Por Pablo Batalla Periodista 20/11/2025
Imagen de archivo Buenaventura Durruti.
Buenaventura Durruti también murió un 20 de noviembre: el de 1936, igual que José Antonio Primo de Rivera. Durruti fue importante; lo es. Un símbolo imperecedero de la resistencia antifascista, en España y el mundo entero. Doscientas cincuenta mil personas acompañaron su cortejo fúnebre. Hay una banda postpunk de Mánchester que se llama Durruti Column. Hay artículo de Wikipedia sobre Durruti en 43 idiomas. Pero nunca nos acordamos de él los veintes de noviembre porque Franco lo absorbe todo. Solo de él y, si acaso, de José Antonio nos acordamos. Se acuerdan sus partidarios, que organizan misas, excursiones a Cuelgamuros y otras celebraciones; pero el sangriento generalísimo también es monotema, aunque sea en negativo, del 20-N de sus detractores: un día del Orgullo Antifranquista que celebra a los que lucharon contra él y penaron y murieron a manos suyas, pero que sigue significando poner a Franco en el centro. Somos francotropistas; seguimos siéndolo cincuenta años después, incapaces de imaginarnos una España que no se construya con él o contra él; incapaces, por lo tanto, de imaginarnos una España sencillamente sin él. Cegados por el brillo de ese astro de la historia contemporánea de España, planetas inquebrantables de su sistema solar, ni siquiera nos acordamos de nuestros propios héroes; de aquellos que pudieron ser soles alternativos. Franco se los comió y, si los vemos, los vemos con una máquina de rayos X, con una ecografía, envueltos de Franco, de la omnipresencia de Franco.

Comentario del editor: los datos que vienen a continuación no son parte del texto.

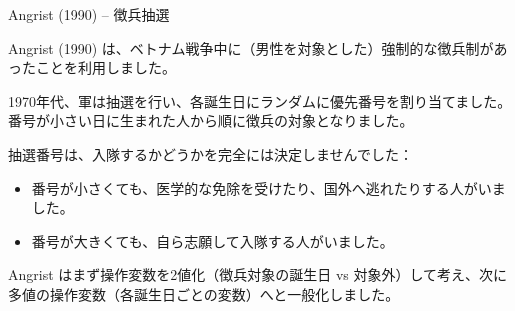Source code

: \documentclass[11pt,handout]{beamer}
\newenvironment{wideitemize}{\itemize\addtolength{\itemsep}{10pt}}{\enditemize}
\begin{document}
\begin{frame}{Angrist (1990) -- 徴兵抽選}
	\begin{wideitemize}
		\item
		Angrist (1990) は、ベトナム戦争中に（男性を対象とした）強制的な徴兵制があったことを利用しました。
		
		\item
		1970年代、軍は抽選を行い、各誕生日にランダムに優先番号を割り当てました。番号が小さい日に生まれた人から順に徴兵の対象となりました。
		
		\pause
		\item
		抽選番号は、入隊するかどうかを完全には決定しませんでした：
		
			\begin{itemize}
				\item 
				番号が小さくても、医学的な免除を受けたり、国外へ逃れたりする人がいました。
				
				\item
				番号が大きくても、自ら志願して入隊する人がいました。
			\end{itemize} 
		
		\pause
		\item
		Angrist はまず操作変数を2値化（徴兵対象の誕生日 vs 対象外）して考え、次に多値の操作変数（各誕生日ごとの変数）へと一般化しました。
	\end{wideitemize}
\end{frame}
\end{document}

Reivindicamos la recuperación de la memoria histórica. Pero tal vez habría que poner el acento en recuperación y no en memoria, pues es posible que, en realidad, no la estemos haciendo. Cuando se homenajea a la resistencia republicana, el tono casi siempre es trágico y martirial. La conmemoración de una muerte, la reivindicación de unos restos, el llanto desconsolado ante unas cenizas… y nada de la alegría ante una llama encendida, única tradición digna de tal nombre. Una memoria que da frío y no calor. Pensamos en la República y el republicanismo como algo muerto y enterrado. Es, paradójicamente, Isabel Díaz Ayuso quien lo ve vivo. Nosotros le respondemos que ya quisiéramos. Pensamos en aquellos referentes del pasado a los que admiramos y lo primero que se nos viene a la mente es su tumba, su fosa, su esquela, su obituario, su regreso del exilio; su rigor mortis si los mataron, y su melancolía si no murieron. Los espacios de su deceso y de su derrota, y no los de su vida y sus victorias. Nos cuesta más trabajo recrear la fiesta del libro mil de un ateneo obrero que la celda en la que Miguel Hernández murió de tuberculosis. Nos cuesta más trabajo imaginarnos a Miguel Hernández viviendo (a Miguel moviéndose, riéndose, no siendo una ceñuda foto de carné) que a Francisco Franco matándolo. Nos cuesta más trabajo recordar a Durruti —que no murió fusilado, sino por un accidente— que a los tocados directamente por el dedo fallecedor, pero al tiempo preservador, del déspota del Ferrol. Sabemos dónde estuvieron las tapias de fusilamiento de nuestra ciudad con mucha más frecuencia de lo que sabemos dónde estuvo la sede de la CNT. Me incluyo en el sabemos: yo, gijonés, sé dónde está la fosa del Sucu desde que entré a militar en la juventud comunista (íbamos a dejar flores cada 14 de abril), pero solo hace muy poco me enteré de dónde estuvo la sede del Consejo Soberano de Asturias y León: en la plaza más céntrica del centro de la ciudad, en un edificio que sigue existiendo, intacto. Y no tengo ni idea de dónde estaba la CNT.
Nada de esto es realmente memoria histórica, sino trauma histórico; esa variante de la amnesia que consiste en recordar obsesivamente una cosa, y ninguna otra. Y el trauma es muy comprensible, porque el golpe fue muy duro, pero hay que curarlo. No habrá Tercera República en España, no podrá haberla, mientras no lo curemos.